NYC Pride voted unanimously for the NYPD to “take responsibility” for its actions on June 28, 1969.
“Under Commissioner O’Neill, the NYPD has made significant strides in improving relations with LGBTQIA+ New Yorkers. But the department has yet to take responsibility for the decades of police violence committed against our community in New York City,” the organizers posted on Facebook. “Taking responsibility and apologizing for this single event is a small, albeit meaningful step towards improving the larger systemic issues that continue to cause significant harm to LGBTQIA+ people, especially transgender people and people of color. It demonstrates what is possible for the future of our community and our movement.”
NYC Pride thanked the NYPD for issuing an apology 50 years later.
Stonewall co-owner Stacy Lentz also praised the NYPD for finally apologizing to the LGBTQ community.

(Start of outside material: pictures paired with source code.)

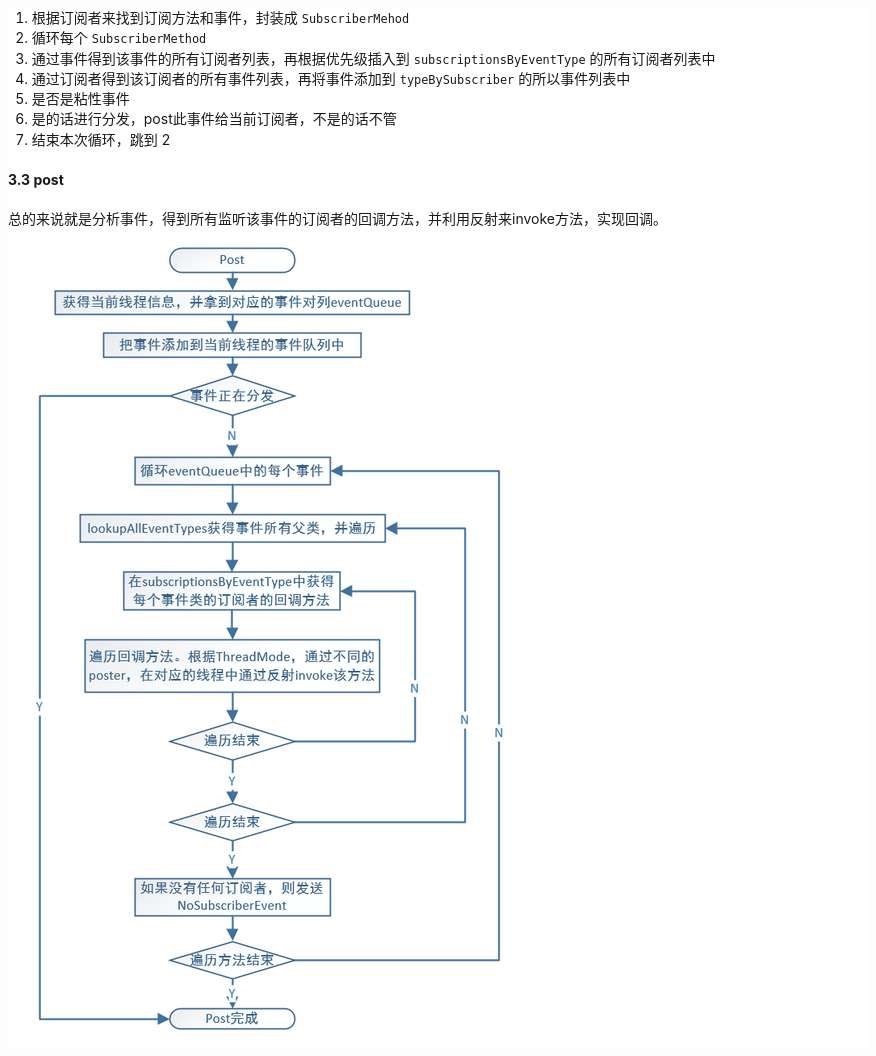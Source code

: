 
1. 根据订阅者来找到订阅方法和事件，封装成 `SubscriberMehod`
2. 循环每个 `SubscriberMethod`
3. 通过事件得到该事件的所有订阅者列表，再根据优先级插入到 `subscriptionsByEventType` 的所有订阅者列表中
4. 通过订阅者得到该订阅者的所有事件列表，再将事件添加到 `typeBySubscriber` 的所以事件列表中
5. 是否是粘性事件
6. 是的话进行分发，post此事件给当前订阅者，不是的话不管
7. 结束本次循环，跳到 2


#### 3.3 post

总的来说就是分析事件，得到所有监听该事件的订阅者的回调方法，并利用反射来invoke方法，实现回调。

![发送流程](/gallery/EventBus/post.png)
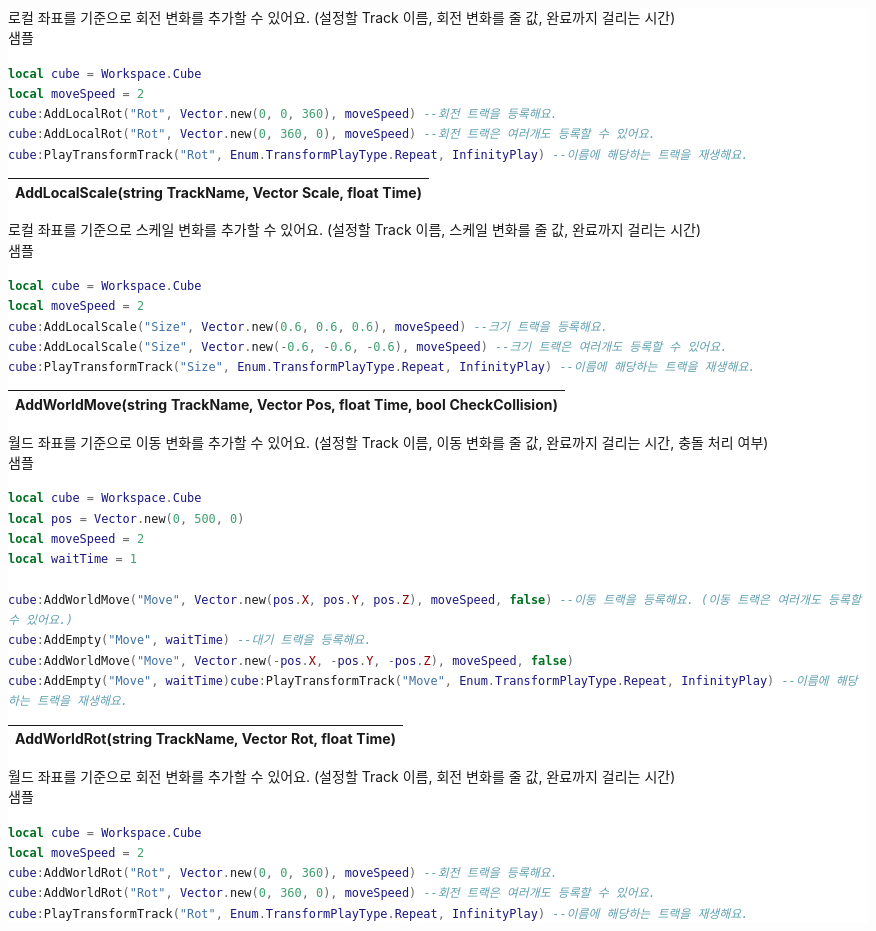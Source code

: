 
로컬 좌표를 기준으로 회전 변화를 추가할 수 있어요. \(설정할 Track 이름, 회전 변화를 줄 값, 완료까지 걸리는 시간\)   
 샘플

```lua
local cube = Workspace.Cube
local moveSpeed = 2
cube:AddLocalRot("Rot", Vector.new(0, 0, 360), moveSpeed) --회전 트랙을 등록해요.
cube:AddLocalRot("Rot", Vector.new(0, 360, 0), moveSpeed) --회전 트랙은 여러개도 등록할 수 있어요.
cube:PlayTransformTrack("Rot", Enum.TransformPlayType.Repeat, InfinityPlay) --이름에 해당하는 트랙을 재생해요.
```

| **AddLocalScale\(string TrackName, Vector Scale, float Time\)** |
| :--- |


로컬 좌표를 기준으로 스케일 변화를 추가할 수 있어요. \(설정할 Track 이름, 스케일 변화를 줄 값, 완료까지 걸리는 시간\)   
 샘플

```lua
local cube = Workspace.Cube
local moveSpeed = 2
cube:AddLocalScale("Size", Vector.new(0.6, 0.6, 0.6), moveSpeed) --크기 트랙을 등록해요.
cube:AddLocalScale("Size", Vector.new(-0.6, -0.6, -0.6), moveSpeed) --크기 트랙은 여러개도 등록할 수 있어요.
cube:PlayTransformTrack("Size", Enum.TransformPlayType.Repeat, InfinityPlay) --이름에 해당하는 트랙을 재생해요.
```

| **AddWorldMove\(string TrackName, Vector Pos, float Time, bool CheckCollision\)** |
| :--- |


월드 좌표를 기준으로 이동 변화를 추가할 수 있어요. \(설정할 Track 이름, 이동 변화를 줄 값, 완료까지 걸리는 시간, 충돌 처리 여부\)   
 샘플

```lua
local cube = Workspace.Cube
local pos = Vector.new(0, 500, 0)
local moveSpeed = 2
local waitTime = 1

cube:AddWorldMove("Move", Vector.new(pos.X, pos.Y, pos.Z), moveSpeed, false) --이동 트랙을 등록해요. (이동 트랙은 여러개도 등록할 수 있어요.)
cube:AddEmpty("Move", waitTime) --대기 트랙을 등록해요.
cube:AddWorldMove("Move", Vector.new(-pos.X, -pos.Y, -pos.Z), moveSpeed, false)
cube:AddEmpty("Move", waitTime)cube:PlayTransformTrack("Move", Enum.TransformPlayType.Repeat, InfinityPlay) --이름에 해당하는 트랙을 재생해요.
```

| **AddWorldRot\(string TrackName, Vector Rot, float Time\)** |
| :--- |


월드 좌표를 기준으로 회전 변화를 추가할 수 있어요. \(설정할 Track 이름, 회전 변화를 줄 값, 완료까지 걸리는 시간\)   
 샘플

```lua
local cube = Workspace.Cube
local moveSpeed = 2
cube:AddWorldRot("Rot", Vector.new(0, 0, 360), moveSpeed) --회전 트랙을 등록해요.
cube:AddWorldRot("Rot", Vector.new(0, 360, 0), moveSpeed) --회전 트랙은 여러개도 등록할 수 있어요.
cube:PlayTransformTrack("Rot", Enum.TransformPlayType.Repeat, InfinityPlay) --이름에 해당하는 트랙을 재생해요.
```
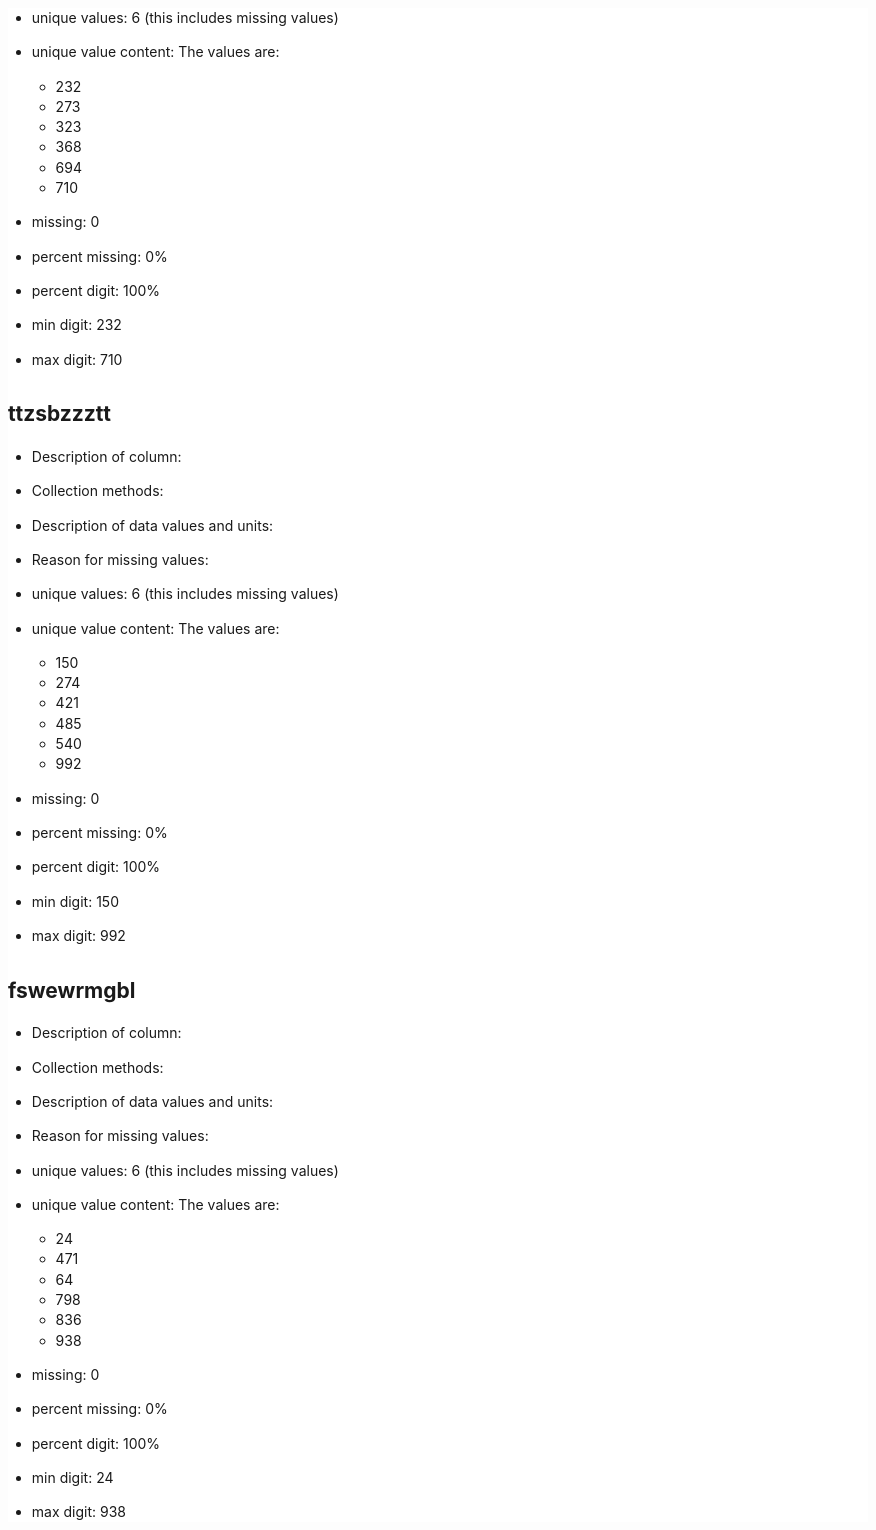 * unique values: 6 (this includes missing values)
* unique value content: The values are:
	* 232
	* 273
	* 323
	* 368
	* 694
	* 710

* missing: 0
* percent missing: 0%
* percent digit: 100%
* min digit: 232
* max digit: 710

**ttzsbzzztt**
------------
* Description of column: 
* Collection methods: 
* Description of data values and units: 
* Reason for missing values: 

* unique values: 6 (this includes missing values)
* unique value content: The values are:
	* 150
	* 274
	* 421
	* 485
	* 540
	* 992

* missing: 0
* percent missing: 0%
* percent digit: 100%
* min digit: 150
* max digit: 992

**fswewrmgbl**
------------
* Description of column: 
* Collection methods: 
* Description of data values and units: 
* Reason for missing values: 

* unique values: 6 (this includes missing values)
* unique value content: The values are:
	* 24
	* 471
	* 64
	* 798
	* 836
	* 938

* missing: 0
* percent missing: 0%
* percent digit: 100%
* min digit: 24
* max digit: 938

“It speaks volumes about the relationship between the NYPD and the LGBT community today. It’s crazy that it hadn’t happened until now. But the commissioner understands the need and importance of an apology. It’s a great step in terms of the continuing partnership between the police department and our community. I can’t believe it hadn’t happened before. Still we’re very fortunate,” Lentz told the New York Daily News.